Another friend, Y. who is Chinese, had a similar conflict with a Chinese American friend (now ex-friend). Y. asked her visiting friend not to throw the 'disposable' plastic forks in the trash. The friend told her that these things were meant to be thrown away. Y. said they could be put in the dishwasher and reused for many more times. The American friend started taking issue with Y. and her 'stingy' ways. Now Y. isn't a poor person and had never been poor. Like her American counterpart, she was a middle-class individual who never went hungry or homeless for a single day. But their attitudes towards reusing reusable items are very different.

My Indian friend R. also had repeated culture clashes with her child's daycare providers. She would put her child's lunch into a box, expecting the daycare workers to let her child eat out of the lunch box. Instead, they would empty the box into a paper bowl that is then discarded after the child was done with lunch. Time and again, R. would try to tell the staff to let her child eat out of the lunch box so as to spare the pointless soiling and discarding of the paper bowl, but the daycare workers could not understand her concern and never heeded her request. R. also finds it mind boggling that all her daughter needs to do is to make a single mark on her notebook page whereupon her daycare teachers would consider that page 'used' and rip it off and throw it out. "Going to school in India," my friend said, "we used every line in a notebook page before we moved on to the next page." R. is from a wealthy family, but I've read in a news article that in India, even rich people generally don't throw out things that can be reused.

One might argue that China and India are 'poor countries', so even rich and middle class people there have a lower standard of living than the average American. I'm not sure if this is true, and I've also met foreigners from developed countries like Japan, Taiwan and Singapore where standards of living are comparable to the West, and these people too are unaccustomed at our widespread waste.

A Japanese acquaintance was appalled after going on a date with an American woman who tried four or five dishes at a restaurant, puckered up her face at each of them, and pushed each dish out of her way, saying that they were all not to her taste. She did not want to box them to go either. She would rather discard them. Waste was not an issue, since the man was quite willing to take the leftover (basically intact) disehs. But still, the man was a little upset at how she did not value food. The woman defended herself by saying that it was her inalienable right to be a picky eater and that if people have the right to be gay, black, or whatever, they also have the right to be picky eaters. He accepted her argument for the time being. But after visiting her family during a holiday party, he was even more appalled at how she, her nephews and nieces piled their plates high with food they did not finish. There was not a single person at the party who ate their plate clean, he said. He stopped seeing this woman, unable to reconcile in his mind how she would go on and on about being 'broke' and having to buy her clothes at the thrift store (something he does not mind) and how she wastes food. It was a contradiction, he said. And this man too was raised in a middle-class family and has never lacked food. He simply doesn't see the need to waste food.
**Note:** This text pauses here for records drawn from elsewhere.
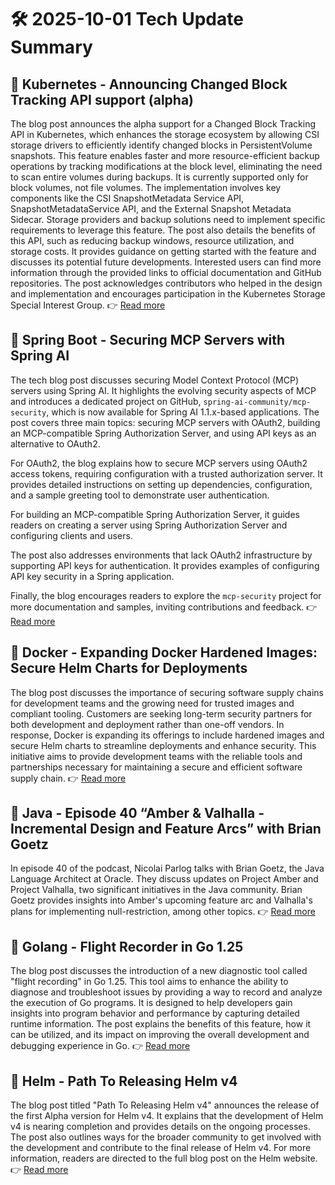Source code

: # 🛠️ 2025-10-01 Tech Update Summary

## 🔹 Kubernetes - Announcing Changed Block Tracking API support (alpha)
The blog post announces the alpha support for a Changed Block Tracking API in Kubernetes, which enhances the storage ecosystem by allowing CSI storage drivers to efficiently identify changed blocks in PersistentVolume snapshots. This feature enables faster and more resource-efficient backup operations by tracking modifications at the block level, eliminating the need to scan entire volumes during backups. It is currently supported only for block volumes, not file volumes. The implementation involves key components like the CSI SnapshotMetadata Service API, SnapshotMetadataService API, and the External Snapshot Metadata Sidecar. Storage providers and backup solutions need to implement specific requirements to leverage this feature. The post also details the benefits of this API, such as reducing backup windows, resource utilization, and storage costs. It provides guidance on getting started with the feature and discusses its potential future developments. Interested users can find more information through the provided links to official documentation and GitHub repositories. The post acknowledges contributors who helped in the design and implementation and encourages participation in the Kubernetes Storage Special Interest Group.
👉 [Read more](https://kubernetes.io/blog/2025/09/25/csi-changed-block-tracking/)

## 🔹 Spring Boot - Securing MCP Servers with Spring AI
The tech blog post discusses securing Model Context Protocol (MCP) servers using Spring AI. It highlights the evolving security aspects of MCP and introduces a dedicated project on GitHub, `spring-ai-community/mcp-security`, which is now available for Spring AI 1.1.x-based applications. The post covers three main topics: securing MCP servers with OAuth2, building an MCP-compatible Spring Authorization Server, and using API keys as an alternative to OAuth2.

For OAuth2, the blog explains how to secure MCP servers using OAuth2 access tokens, requiring configuration with a trusted authorization server. It provides detailed instructions on setting up dependencies, configuration, and a sample greeting tool to demonstrate user authentication.

For building an MCP-compatible Spring Authorization Server, it guides readers on creating a server using Spring Authorization Server and configuring clients and users.

The post also addresses environments that lack OAuth2 infrastructure by supporting API keys for authentication. It provides examples of configuring API key security in a Spring application.

Finally, the blog encourages readers to explore the `mcp-security` project for more documentation and samples, inviting contributions and feedback.
👉 [Read more](https://spring.io/blog/2025/09/30/spring-ai-mcp-server-security)

## 🔹 Docker - Expanding Docker Hardened Images: Secure Helm Charts for Deployments
The blog post discusses the importance of securing software supply chains for development teams and the growing need for trusted images and compliant tooling. Customers are seeking long-term security partners for both development and deployment rather than one-off vendors. In response, Docker is expanding its offerings to include hardened images and secure Helm charts to streamline deployments and enhance security. This initiative aims to provide development teams with the reliable tools and partnerships necessary for maintaining a secure and efficient software supply chain.
👉 [Read more](https://www.docker.com/blog/docker-hardened-images-helm-charts-beta/)

## 🔹 Java - Episode 40 “Amber &amp; Valhalla - Incremental Design and Feature Arcs” with Brian Goetz
In episode 40 of the podcast, Nicolai Parlog talks with Brian Goetz, the Java Language Architect at Oracle. They discuss updates on Project Amber and Project Valhalla, two significant initiatives in the Java community. Brian Goetz provides insights into Amber's upcoming feature arc and Valhalla's plans for implementing null-restriction, among other topics.
👉 [Read more](https://inside.java/2025/09/28/podcast-040/)

## 🔹 Golang - Flight Recorder in Go 1.25
The blog post discusses the introduction of a new diagnostic tool called "flight recording" in Go 1.25. This tool aims to enhance the ability to diagnose and troubleshoot issues by providing a way to record and analyze the execution of Go programs. It is designed to help developers gain insights into program behavior and performance by capturing detailed runtime information. The post explains the benefits of this feature, how it can be utilized, and its impact on improving the overall development and debugging experience in Go.
👉 [Read more](https://go.dev/blog/flight-recorder)

## 🔹 Helm - Path To Releasing Helm v4
The blog post titled "Path To Releasing Helm v4" announces the release of the first Alpha version for Helm v4. It explains that the development of Helm v4 is nearing completion and provides details on the ongoing processes. The post also outlines ways for the broader community to get involved with the development and contribute to the final release of Helm v4. For more information, readers are directed to the full blog post on the Helm website.
👉 [Read more](https://helm.sh/blog/path-to-helm-v4/)


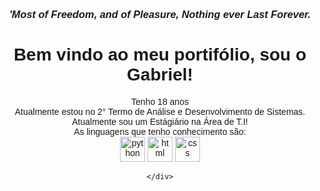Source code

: <body style="font-family: 'Arial' ;">
    <h3 style="text-align: center ;">
        <i><strong>'Most of Freedom, and of Pleasure, Nothing ever Last Forever.</strong></i>
    </h3>
    <h1 style="text-align:center;">Bem vindo ao meu portifólio, sou o Gabriel!</h1>
    <div style="text-align:center;">
        Tenho 18 anos 
        <br>
        Atualmente estou no 2° Termo de Análise e Desenvolvimento de Sistemas.
        <br>
        Atualmente sou um Estágiário na Área de T.I!
        <br> 
        As linguagens que tenho conhecimento são:
        <br>
        <img src="https://cdn3.iconfinder.com/data/icons/logos-and-brands-adobe/512/267_Python-512.png" alt="python" width="40" height="40">
         <img src="https://cdn-icons-png.flaticon.com/512/919/919827.png" alt="html" width="40" height="40">
          <img src="https://cdn-icons-png.flaticon.com/512/732/732190.png" alt="css" width="40" height="40">
        
    </div>
</body>
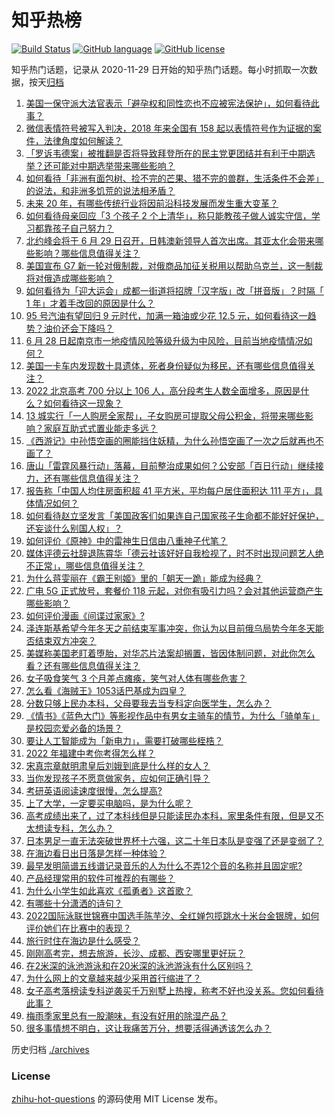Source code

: # 知乎热榜
[![Build Status](https://github.com/ToWeLong/zhihu-hot-questions/workflows/CI/badge.svg)](https://github.com/ToWeLong/zhihu-hot-questions/actions)
[![GitHub language](https://img.shields.io/badge/language-golang-orange.svg)](https://golang.org/)
[![GitHub license](https://img.shields.io/github/license/ToWeLong/zhihu-hot-questions)](https://github.com/ToWeLong/zhihu-hot-questions/blob/main/LICENSE)

知乎热门话题，记录从 2020-11-29 日开始的知乎热门话题。每小时抓取一次数据，按天[归档](./archives)

<!-- BEGIN -->

1. [美国一保守派大法官表示「避孕权和同性恋也不应被宪法保护」，如何看待此事？](https://www.zhihu.com/question/539827554)
1. [微信表情符号被写入判决，2018 年来全国有 158 起以表情符号作为证据的案件，法律角度如何解读？](https://www.zhihu.com/question/540133344)
1. [「罗诉韦德案」被推翻是否将导致拜登所在的民主党更团结并有利于中期选举？还可能对中期选举带来哪些影响？](https://www.zhihu.com/question/539886587)
1. [如何看待「非洲有面包树、捡不完的芒果、猎不完的兽群，生活条件不会差」的说法，和非洲多饥荒的说法相矛盾？](https://www.zhihu.com/question/537934591)
1. [未来 20 年，有哪些传统行业将因前沿科技发展而发生重大变革？](https://www.zhihu.com/question/538543442)
1. [如何看待母亲回应「3 个孩子 2 个上清华」，称只能教孩子做人诚实守信，学习都靠孩子自己努力？](https://www.zhihu.com/question/540257901)
1. [北约峰会将于 6 月 29 日召开，日韩澳新领导人首次出席。其亚太化会带来哪些影响？哪些信息值得关注？](https://www.zhihu.com/question/540038919)
1. [美国宣布 G7 新一轮对俄制裁，对俄商品加征关税用以帮助乌克兰，这一制裁将对俄造成哪些影响？](https://www.zhihu.com/question/540182702)
1. [如何看待为「迎大运会」成都一街道将招牌「汉字版」改「拼音版」？时隔「 1 年」才着手改回的原因是什么？](https://www.zhihu.com/question/540050888)
1. [95 号汽油有望回归 9 元时代，加满一箱油或少花 12.5 元，如何看待这一趋势？油价还会下降吗？](https://www.zhihu.com/question/540284260)
1. [6 月 28 日起南京市一地疫情风险等级升级为中风险，目前当地疫情情况如何？](https://www.zhihu.com/question/540261950)
1. [美国一卡车内发现数十具遗体，死者身份疑似为移民，还有哪些信息值得关注？](https://www.zhihu.com/question/540281514)
1. [2022 北京高考 700 分以上 106 人，高分段考生人数全面增多，原因是什么？如何看待这一现象？](https://www.zhihu.com/question/539558808)
1. [13 城实行「一人购房全家帮」，子女购房可提取父母公积金，将带来哪些影响？家庭互助式式置业能走多远？](https://www.zhihu.com/question/540166866)
1. [《西游记》中孙悟空画的圈能挡住妖精，为什么孙悟空画了一次之后就再也不画了？](https://www.zhihu.com/question/529003951)
1. [唐山「雷霆风暴行动」落幕，目前整治成果如何？公安部「百日行动」继续接力，还有哪些信息值得关注？](https://www.zhihu.com/question/540280304)
1. [报告称「中国人均住房面积超 41 平方米，平均每户居住面积达 111 平方」，具体情况如何？](https://www.zhihu.com/question/539293309)
1. [如何看待赵立坚发言「美国政客们如果连自己国家孩子生命都不能好好保护，还妄谈什么别国人权」？](https://www.zhihu.com/question/540136495)
1. [如何评价《原神》中的雷神生日信由八重神子代笔？](https://www.zhihu.com/question/540006310)
1. [媒体评德云社辞退陈霄华「德云社该好好自我检视了，时不时出现问题艺人绝不正常」，哪些信息值得关注？](https://www.zhihu.com/question/540099693)
1. [为什么蒋雯丽在《霸王别姬》里的「朝天一跪」能成为经典？](https://www.zhihu.com/question/62706324)
1. [广电 5G 正式放号，套餐价 118 元起，对你有吸引力吗？会对其他运营商产生哪些影响？](https://www.zhihu.com/question/540038940)
1. [如何评价漫画《间谍过家家》?](https://www.zhihu.com/question/320063279)
1. [泽连斯基希望今年冬天之前结束军事冲突，你认为以目前俄乌局势今年冬天能否结束双方冲突？](https://www.zhihu.com/question/540155079)
1. [美媒称美国老盯着堕胎，对华芯片法案却搁置，皆因体制问题，对此你怎么看？还有哪些信息值得关注？](https://www.zhihu.com/question/540106948)
1. [女子吸食笑气 3 个月差点瘫痪，笑气对人体有哪些危害？](https://www.zhihu.com/question/540007735)
1. [怎么看《海贼王》1053话巴基成为四皇？](https://www.zhihu.com/question/537860696)
1. [分数只够上民办本科，父母要我去当专科定向医学生，怎么办？](https://www.zhihu.com/question/540261388)
1. [《情书》《蓝色大门》等影视作品中有男女主骑车的情节，为什么「骑单车」是校园恋爱必备的场景？](https://www.zhihu.com/question/539157322)
1. [要让人工智能成为「新电力」，需要打破哪些桎梏？](https://www.zhihu.com/question/538544988)
1. [2022 年福建中考你考得怎么样？](https://www.zhihu.com/question/539574368)
1. [宋真宗章献明肃皇后刘娥到底是什么样的女人？](https://www.zhihu.com/question/56574329)
1. [当你发现孩子不愿意做家务，应如何正确引导？](https://www.zhihu.com/question/537794783)
1. [考研英语阅读速度很慢，怎么提高?](https://www.zhihu.com/question/525829771)
1. [上了大学，一定要买电脑吗，是为什么呢？](https://www.zhihu.com/question/540156056)
1. [高考成绩出来了，过了本科线但是只能读民办本科，家里条件有限，但是又不太想读专科，怎么办？](https://www.zhihu.com/question/539374359)
1. [日本男足一直无法突破世界杯十六强，这二十年日本队是变强了还是变弱了？](https://www.zhihu.com/question/538996089)
1. [在海边看日出日落是怎样一种体验？](https://www.zhihu.com/question/537508314)
1. [最早发明简谱五线谱记录音乐的人为什么不弄12个音的名称并且固定呢?](https://www.zhihu.com/question/519053552)
1. [产品经理常用的软件可推荐的有哪些？](https://www.zhihu.com/question/19571144)
1. [为什么小学生如此喜欢《孤勇者》这首歌？](https://www.zhihu.com/question/525836177)
1. [有哪些十分潇洒的诗句？](https://www.zhihu.com/question/534974253)
1. [2022国际泳联世锦赛中国选手陈芋汐、全红婵包揽跳水十米台金银牌，如何评价她们在比赛中的表现？](https://www.zhihu.com/question/540256941)
1. [旅行时住在海边是什么感受？](https://www.zhihu.com/question/535513557)
1. [刚刚高考完，想去旅游，长沙、成都、西安哪里更好玩？](https://www.zhihu.com/question/538332277)
1. [在2米深的泳池游泳和在20米深的泳池游泳有什么区别吗？](https://www.zhihu.com/question/393242825)
1. [为什么网上的文章越来越少采用首行缩进了？](https://www.zhihu.com/question/539160773)
1. [女子高考落榜读专科逆袭买千万别墅上热搜，称考不好也没关系。您如何看待此事？](https://www.zhihu.com/question/540003641)
1. [梅雨季家里总有一股潮味，有没有好用的除湿产品？](https://www.zhihu.com/question/532269577)
1. [很多事情想不明白，这让我痛苦万分，想要活得通透该怎么办？](https://www.zhihu.com/question/539987526)

<!-- END -->

历史归档 [./archives](./archives)


### License
[zhihu-hot-questions](https://github.com/towelong/zhihu-hot-questions) 的源码使用 MIT License 发布。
Another expatriate from Singapore related the experience of taking a group of American children (including the children of immigrants) to KFC. All of a sudden, the children started giggling and gesticulating at him in wonder. He asked them what the matter was, and they said, "Oh my... , you ate the chicken bone clean!" He realized with surprise that they had apparently never seen anyone eat a piece of chicken down to the bone. Now this chicken bone picker was a professional who came from a middle class background. He could afford to waste food if he wanted to, but his rationale was, "If there is meat left on the chicken bone, it is of better use in my tummy. Why leave it on the bone?"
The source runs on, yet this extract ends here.